Com Trump, a guinada decisiva
Os contatos diplomáticos e econômicos entre Havana e Moscou se intensificaram especialmente após a eleição de Donald Trump como presidente dos EUA. Em setembro último, ambos os governos assinaram todo um pacote de acordos, inclusive nos setores de energia e transporte ferroviário. Outros pactos concernem a produção de gêneros alimentícios e a indústria têxtil. Além disso, a Rússia fornece caminhões, ônibus, locomotivas e elevadores ao Estado insular.
O volume de comércio entre os dois países cresceu 73% no primeiro semestre de 2017, alcançando 176,2 milhões de dólares. Embora ainda seja grande a distância em relação aos principais comerciais de Cuba – a China e a Venezuela –, a tendência é claramente ascendente. A ilha também espera para o ano corrente um recorde de 100 mil turistas russos. Os contatos se intensificam igualmente nas áreas do esporte e cultura.

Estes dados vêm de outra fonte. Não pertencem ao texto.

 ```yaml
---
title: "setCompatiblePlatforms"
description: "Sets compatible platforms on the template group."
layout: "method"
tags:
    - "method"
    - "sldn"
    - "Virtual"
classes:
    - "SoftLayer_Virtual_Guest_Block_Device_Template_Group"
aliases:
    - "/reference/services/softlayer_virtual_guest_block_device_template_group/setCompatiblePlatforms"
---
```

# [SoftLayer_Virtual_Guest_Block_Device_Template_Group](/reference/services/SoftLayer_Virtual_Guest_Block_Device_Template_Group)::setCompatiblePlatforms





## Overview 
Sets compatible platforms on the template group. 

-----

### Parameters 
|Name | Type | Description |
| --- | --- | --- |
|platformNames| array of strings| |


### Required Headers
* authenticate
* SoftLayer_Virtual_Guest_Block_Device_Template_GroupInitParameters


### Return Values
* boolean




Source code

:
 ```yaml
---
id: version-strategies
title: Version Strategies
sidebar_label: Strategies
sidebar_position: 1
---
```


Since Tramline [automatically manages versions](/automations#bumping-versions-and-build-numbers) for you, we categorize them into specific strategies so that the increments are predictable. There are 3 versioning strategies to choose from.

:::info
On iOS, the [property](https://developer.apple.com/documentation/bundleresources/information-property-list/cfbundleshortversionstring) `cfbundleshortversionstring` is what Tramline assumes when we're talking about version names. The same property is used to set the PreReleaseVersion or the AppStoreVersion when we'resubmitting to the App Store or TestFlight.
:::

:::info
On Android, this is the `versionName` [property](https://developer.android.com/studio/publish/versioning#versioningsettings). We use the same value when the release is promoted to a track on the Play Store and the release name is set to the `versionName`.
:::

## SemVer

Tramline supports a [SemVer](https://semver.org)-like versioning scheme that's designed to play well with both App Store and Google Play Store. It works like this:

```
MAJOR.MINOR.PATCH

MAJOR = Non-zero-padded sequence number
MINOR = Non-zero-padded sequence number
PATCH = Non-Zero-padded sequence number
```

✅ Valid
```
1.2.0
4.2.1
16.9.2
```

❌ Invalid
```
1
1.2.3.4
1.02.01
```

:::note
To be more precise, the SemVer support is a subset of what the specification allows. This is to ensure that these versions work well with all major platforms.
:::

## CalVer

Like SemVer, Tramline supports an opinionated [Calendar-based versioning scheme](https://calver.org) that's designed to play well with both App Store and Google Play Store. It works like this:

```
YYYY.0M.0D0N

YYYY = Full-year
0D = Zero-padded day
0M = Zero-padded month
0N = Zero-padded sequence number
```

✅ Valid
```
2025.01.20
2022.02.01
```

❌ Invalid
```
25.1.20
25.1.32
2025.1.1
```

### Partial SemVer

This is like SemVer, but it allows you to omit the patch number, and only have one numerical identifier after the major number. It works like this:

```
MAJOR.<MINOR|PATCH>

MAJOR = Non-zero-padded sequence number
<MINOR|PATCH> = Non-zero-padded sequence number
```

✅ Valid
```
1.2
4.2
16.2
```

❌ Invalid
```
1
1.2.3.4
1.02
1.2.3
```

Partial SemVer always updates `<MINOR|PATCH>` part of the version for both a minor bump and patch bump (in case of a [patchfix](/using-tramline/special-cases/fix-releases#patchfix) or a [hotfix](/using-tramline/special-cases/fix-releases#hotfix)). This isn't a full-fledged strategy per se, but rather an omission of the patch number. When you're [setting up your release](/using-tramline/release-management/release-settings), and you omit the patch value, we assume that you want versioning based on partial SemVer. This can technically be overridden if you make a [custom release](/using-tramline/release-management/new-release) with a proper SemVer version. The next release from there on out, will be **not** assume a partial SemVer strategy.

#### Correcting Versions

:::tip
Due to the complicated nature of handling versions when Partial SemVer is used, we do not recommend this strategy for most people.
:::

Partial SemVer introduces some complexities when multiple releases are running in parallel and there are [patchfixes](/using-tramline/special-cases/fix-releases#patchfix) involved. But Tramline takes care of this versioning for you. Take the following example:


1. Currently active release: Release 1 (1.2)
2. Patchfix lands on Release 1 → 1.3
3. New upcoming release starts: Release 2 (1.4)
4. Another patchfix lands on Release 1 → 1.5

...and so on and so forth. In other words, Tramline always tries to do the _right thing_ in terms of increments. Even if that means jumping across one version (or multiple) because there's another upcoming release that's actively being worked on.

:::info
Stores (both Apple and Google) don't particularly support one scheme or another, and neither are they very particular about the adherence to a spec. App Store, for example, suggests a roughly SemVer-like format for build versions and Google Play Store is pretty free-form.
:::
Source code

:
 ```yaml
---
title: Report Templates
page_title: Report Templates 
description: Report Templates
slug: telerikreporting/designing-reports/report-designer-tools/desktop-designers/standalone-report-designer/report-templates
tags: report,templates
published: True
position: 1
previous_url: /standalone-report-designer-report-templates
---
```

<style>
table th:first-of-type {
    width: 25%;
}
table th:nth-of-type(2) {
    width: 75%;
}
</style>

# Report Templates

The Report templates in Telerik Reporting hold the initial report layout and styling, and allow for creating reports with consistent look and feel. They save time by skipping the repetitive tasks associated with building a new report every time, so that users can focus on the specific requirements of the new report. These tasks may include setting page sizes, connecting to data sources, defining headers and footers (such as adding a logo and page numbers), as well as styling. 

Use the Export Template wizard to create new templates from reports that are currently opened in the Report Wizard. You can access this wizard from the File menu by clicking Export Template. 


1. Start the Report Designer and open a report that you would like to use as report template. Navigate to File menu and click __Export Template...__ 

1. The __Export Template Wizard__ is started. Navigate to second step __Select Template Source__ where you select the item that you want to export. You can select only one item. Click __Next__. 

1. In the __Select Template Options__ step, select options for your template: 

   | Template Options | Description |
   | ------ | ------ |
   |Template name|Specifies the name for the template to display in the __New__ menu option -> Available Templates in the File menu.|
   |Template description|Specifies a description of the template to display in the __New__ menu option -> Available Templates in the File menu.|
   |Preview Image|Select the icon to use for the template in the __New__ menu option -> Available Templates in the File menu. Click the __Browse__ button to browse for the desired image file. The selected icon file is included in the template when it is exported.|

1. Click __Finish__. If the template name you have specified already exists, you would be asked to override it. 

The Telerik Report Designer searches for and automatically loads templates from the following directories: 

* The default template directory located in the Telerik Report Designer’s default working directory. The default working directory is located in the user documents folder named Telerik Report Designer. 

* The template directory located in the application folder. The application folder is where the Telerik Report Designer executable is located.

Em 2016, o Kremlin se comprometeu em acordo a modernizar as forças armadas cubanas. São também recorrentes as notícias de que a Rússia poderia voltar a manter uma base militar na ilha, embora tal seja, antes, improvável, se Havana tem a intenção de melhorar suas relações com Washington.
No entanto, essas pioraram rapidamente nos últimos meses, depois que diplomatas americanos foram vítimas de supostos "atentados acústicos" em Cuba: no mínimo 22 funcionários e seus familiares apresentaram inexplicáveis sintomas de enxaqueca, náuseas, falhas de memória e perda de audição. Em reação, o governo americano retirou grande parte de seu pessoal da ilha e expulsou 15 diplomatas cubanos.
Portanto, como previram especialistas, enquanto as tensões entre os EUA e Cuba se agravam, nações como a China, Irã ou, justamente, Rússia se apresentam como parceiros.
"Cuba procura diversificar suas relações", resume Richard Feinberg, especialista em América Latina do think tank Brookings Institution. "Como laços econômicos mais estreitos com os EUA não parecem muito prováveis nos próximos anos, procuram-se aliados alternativos. Sobretudo países fortes, como a Rússia ou a China, poderiam oferecer condições de financiamento favoráveis."
Para Feinberg está claro que os russos perseguem interesses geoestratégicos no Estado insular caribenho. "Não é difícil entender a mensagem de Putin: ele anseia reaver a soberania imperial da Rússia, e as relações com Cuba seguem essa fórmula."